Наверное, в своем инвалидном кресле ты, немой, вспоминал морозные ночи, когда приходилось обниматься с собакой, чтобы не окоченеть, и выдерживать порывы холодных северных вихрей. Дед упоминал, как тебя пугали эти ветры. Ты не хотел умереть так, как, по рассказам твоей матери, умерла ледяной ночью ее мать. Твоя бабка отправилась искать козочку, которая не вернулась вместе с остальными, и не заметила, как пала ночь. Она свернулась калачиком в кустах, чтобы укрыться от ветра, который разбушевался, едва стемнело. Твоей матери было восемь лет, когда ее мать пропала. На следующий день она с отцом, братьями и сестрами отправилась на поиски. Нашли твою бабку четыре дня спустя, вздувшуюся, смердящую, распахнувшую рот в последней попытке глотнуть воздуха. Глаза ей к тому времени выели муравьи.
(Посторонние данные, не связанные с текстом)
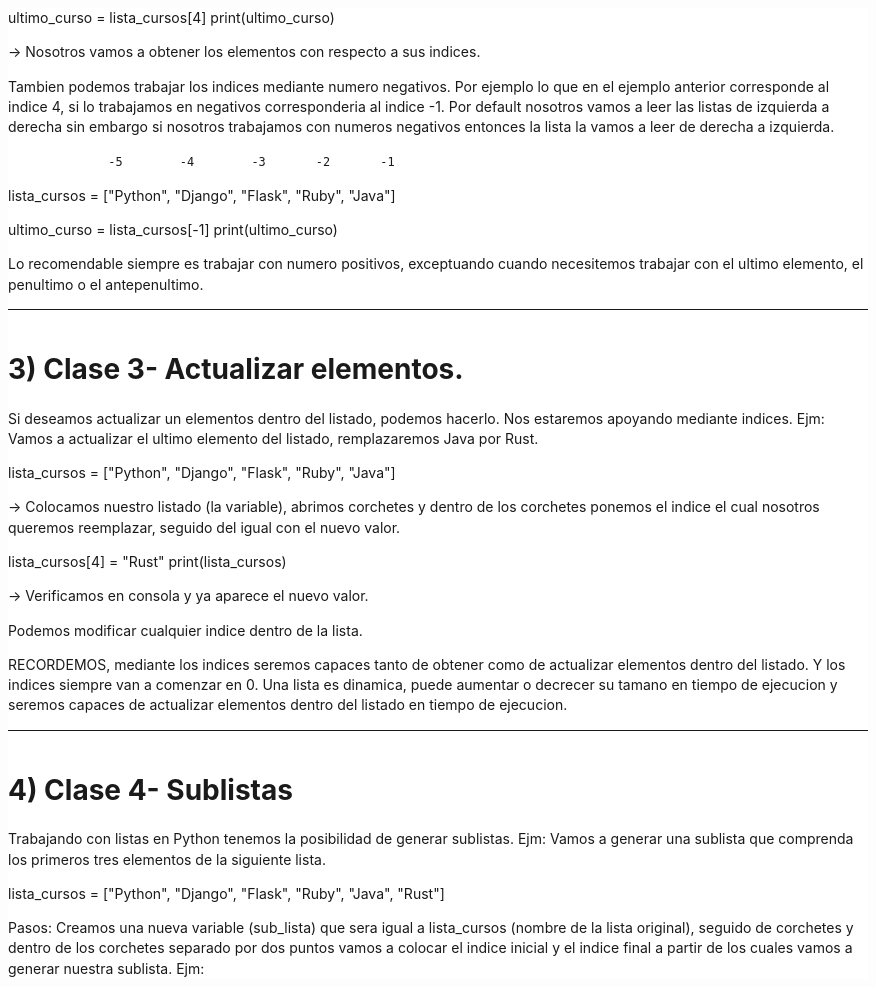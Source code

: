 ultimo_curso = lista_cursos[4]
print(ultimo_curso)

-> Nosotros vamos a obtener los elementos con respecto a sus indices.

 Tambien podemos trabajar los indices mediante numero negativos. Por ejemplo lo que en el ejemplo anterior corresponde al indice 4, si lo trabajamos en negativos corresponderia al indice -1. Por default nosotros vamos a leer las listas de izquierda a derecha sin embargo si nosotros trabajamos con numeros negativos entonces la lista la vamos a leer de derecha a izquierda. 

                  -5        -4        -3       -2       -1
lista_cursos = ["Python", "Django", "Flask", "Ruby", "Java"]

ultimo_curso = lista_cursos[-1]
print(ultimo_curso)

Lo recomendable siempre es trabajar con numero positivos, exceptuando cuando necesitemos trabajar con el ultimo elemento, el penultimo o el antepenultimo. 


--------------------------------------------------

# 3) Clase 3- Actualizar elementos. 

 Si deseamos actualizar un elementos dentro del listado, podemos hacerlo. Nos estaremos apoyando mediante indices. Ejm: Vamos a actualizar el ultimo elemento del listado, remplazaremos Java por Rust. 

lista_cursos = ["Python", "Django", "Flask", "Ruby", "Java"]

-> Colocamos nuestro listado (la variable), abrimos corchetes y dentro de los corchetes ponemos el indice el cual nosotros queremos reemplazar, seguido del igual con el nuevo valor. 

lista_cursos[4] = "Rust"
print(lista_cursos)

-> Verificamos en consola y ya aparece el nuevo valor.

 Podemos modificar cualquier indice dentro de la lista.  


RECORDEMOS, mediante los indices seremos capaces tanto de obtener como de actualizar elementos dentro del listado. Y los indices siempre van a comenzar en 0. Una lista es dinamica, puede aumentar o decrecer su tamano en tiempo de ejecucion y seremos capaces de actualizar elementos dentro del listado en tiempo de ejecucion. 

--------------------------------------------------

# 4) Clase 4- Sublistas

Trabajando con listas en Python tenemos la posibilidad de generar sublistas. 
 Ejm: Vamos a generar una sublista que comprenda los primeros tres elementos de la siguiente lista.

lista_cursos = ["Python", "Django", "Flask", "Ruby", "Java", "Rust"] 

Pasos: Creamos una nueva variable (sub_lista) que sera igual a lista_cursos (nombre de la lista original), seguido de corchetes y dentro de los corchetes separado por dos puntos vamos a colocar el indice inicial y el indice final a partir de los cuales vamos a generar nuestra sublista. Ejm:
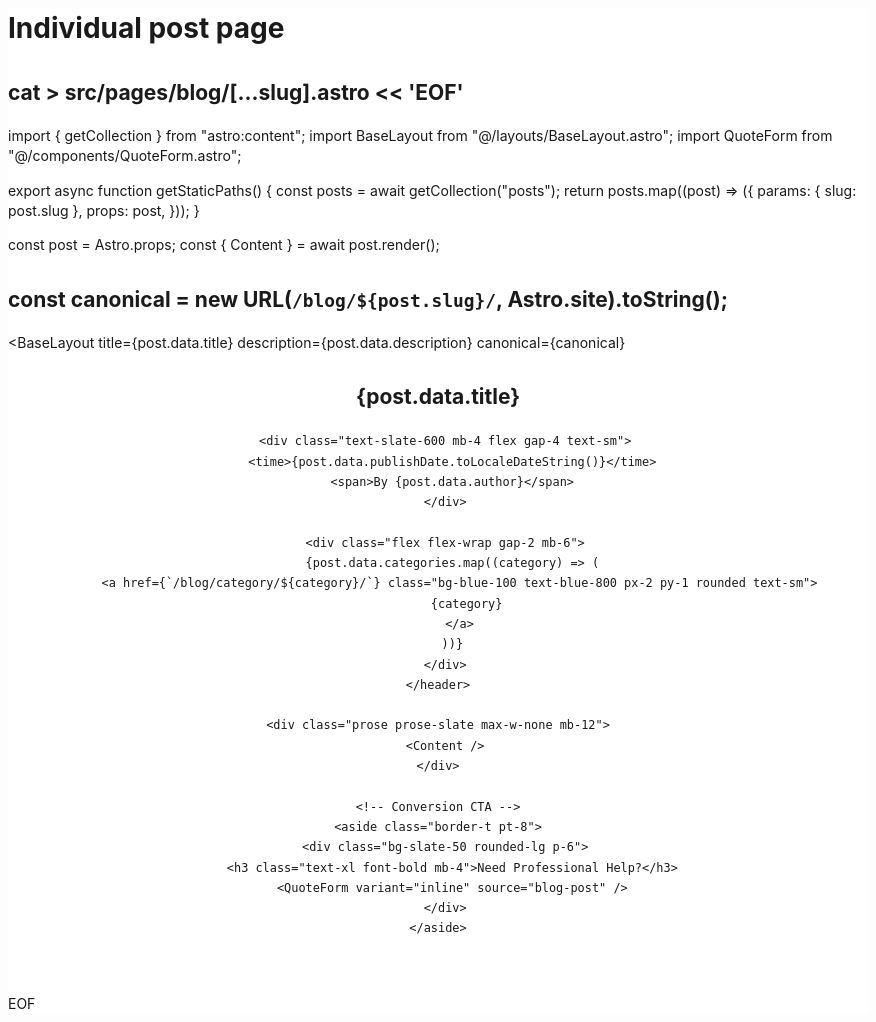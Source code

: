 # Individual post page
cat > src/pages/blog/[...slug].astro << 'EOF'
---
import { getCollection } from "astro:content";
import BaseLayout from "@/layouts/BaseLayout.astro";
import QuoteForm from "@/components/QuoteForm.astro";

export async function getStaticPaths() {
  const posts = await getCollection("posts");
  return posts.map((post) => ({
    params: { slug: post.slug },
    props: post,
  }));
}

const post = Astro.props;
const { Content } = await post.render();

const canonical = new URL(`/blog/${post.slug}/`, Astro.site).toString();
---

<BaseLayout
  title={post.data.title}
  description={post.data.description}
  canonical={canonical}
>
  <article class="max-w-4xl mx-auto">
    <header class="mb-8">
      <h1 class="text-4xl font-bold mb-4">{post.data.title}</h1>
      
      <div class="text-slate-600 mb-4 flex gap-4 text-sm">
        <time>{post.data.publishDate.toLocaleDateString()}</time>
        <span>By {post.data.author}</span>
      </div>
      
      <div class="flex flex-wrap gap-2 mb-6">
        {post.data.categories.map((category) => (
          <a href={`/blog/category/${category}/`} class="bg-blue-100 text-blue-800 px-2 py-1 rounded text-sm">
            {category}
          </a>
        ))}
      </div>
    </header>

    <div class="prose prose-slate max-w-none mb-12">
      <Content />
    </div>
    
    <!-- Conversion CTA -->
    <aside class="border-t pt-8">
      <div class="bg-slate-50 rounded-lg p-6">
        <h3 class="text-xl font-bold mb-4">Need Professional Help?</h3>
        <QuoteForm variant="inline" source="blog-post" />
      </div>
    </aside>
  </article>
</BaseLayout>
EOF
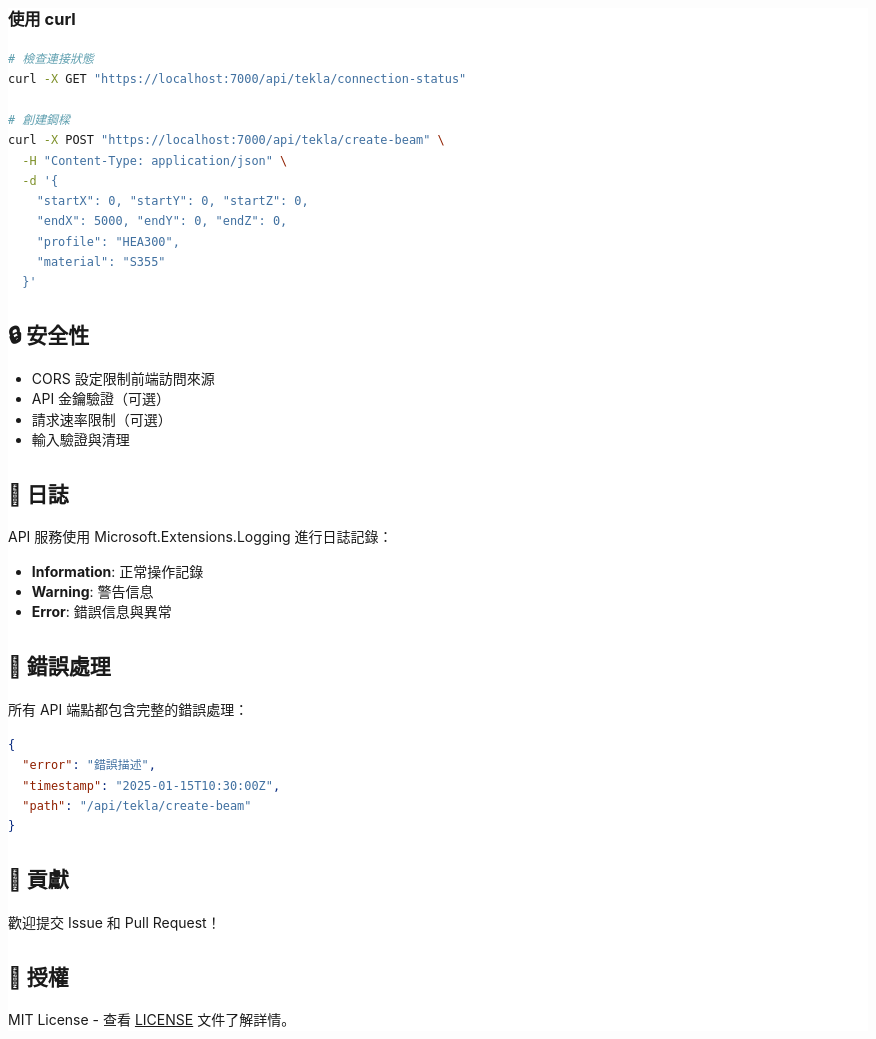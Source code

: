 ### 使用 curl
```bash
# 檢查連接狀態
curl -X GET "https://localhost:7000/api/tekla/connection-status"

# 創建鋼樑
curl -X POST "https://localhost:7000/api/tekla/create-beam" \
  -H "Content-Type: application/json" \
  -d '{
    "startX": 0, "startY": 0, "startZ": 0,
    "endX": 5000, "endY": 0, "endZ": 0,
    "profile": "HEA300",
    "material": "S355"
  }'
```

## 🔒 安全性

- CORS 設定限制前端訪問來源
- API 金鑰驗證（可選）
- 請求速率限制（可選）
- 輸入驗證與清理

## 📝 日誌

API 服務使用 Microsoft.Extensions.Logging 進行日誌記錄：

- **Information**: 正常操作記錄
- **Warning**: 警告信息
- **Error**: 錯誤信息與異常

## 🚨 錯誤處理

所有 API 端點都包含完整的錯誤處理：

```json
{
  "error": "錯誤描述",
  "timestamp": "2025-01-15T10:30:00Z",
  "path": "/api/tekla/create-beam"
}
```

## 🤝 貢獻

歡迎提交 Issue 和 Pull Request！

## 📄 授權

MIT License - 查看 [LICENSE](../LICENSE) 文件了解詳情。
Так тебе описала труп твоя мать — вот откуда пошел твой страх перед ветрами. В детских кошмарах тебе грезилось, что красные муравьи пожирают твои глаза, снуют внутри ноздрей? Ты боялся однажды не выдержать дикого холода и кончить, как она: лежать окоченелым, сизым, с пустыми глазницами, вывалив распухший лиловый язык? И надо же, папа, тебе повезло куда меньше, чем твоей бабке твой мозг захлестнуло неудержимой красной волной кровоизлияния, твои нейроны утонули, и ты, обездвиженный, немой, скрюченный, оказался в инвалидном кресле.
Я помню тот вечер, когда ты пожаловался на внезапную мигрень, сказал маме: «Плохо мне, в глазах красно», рухнул на ковер в спальне и больше не мог ни говорить, ни двигаться. «Вот она, смерть», — наверное, думал ты, пока мама вопила: Вставай! Вставай!» И, вероятно, в глазах по-прежнему было красно, все краснее и краснее. Мама звонила в скорую, а ты плавал в красном мире.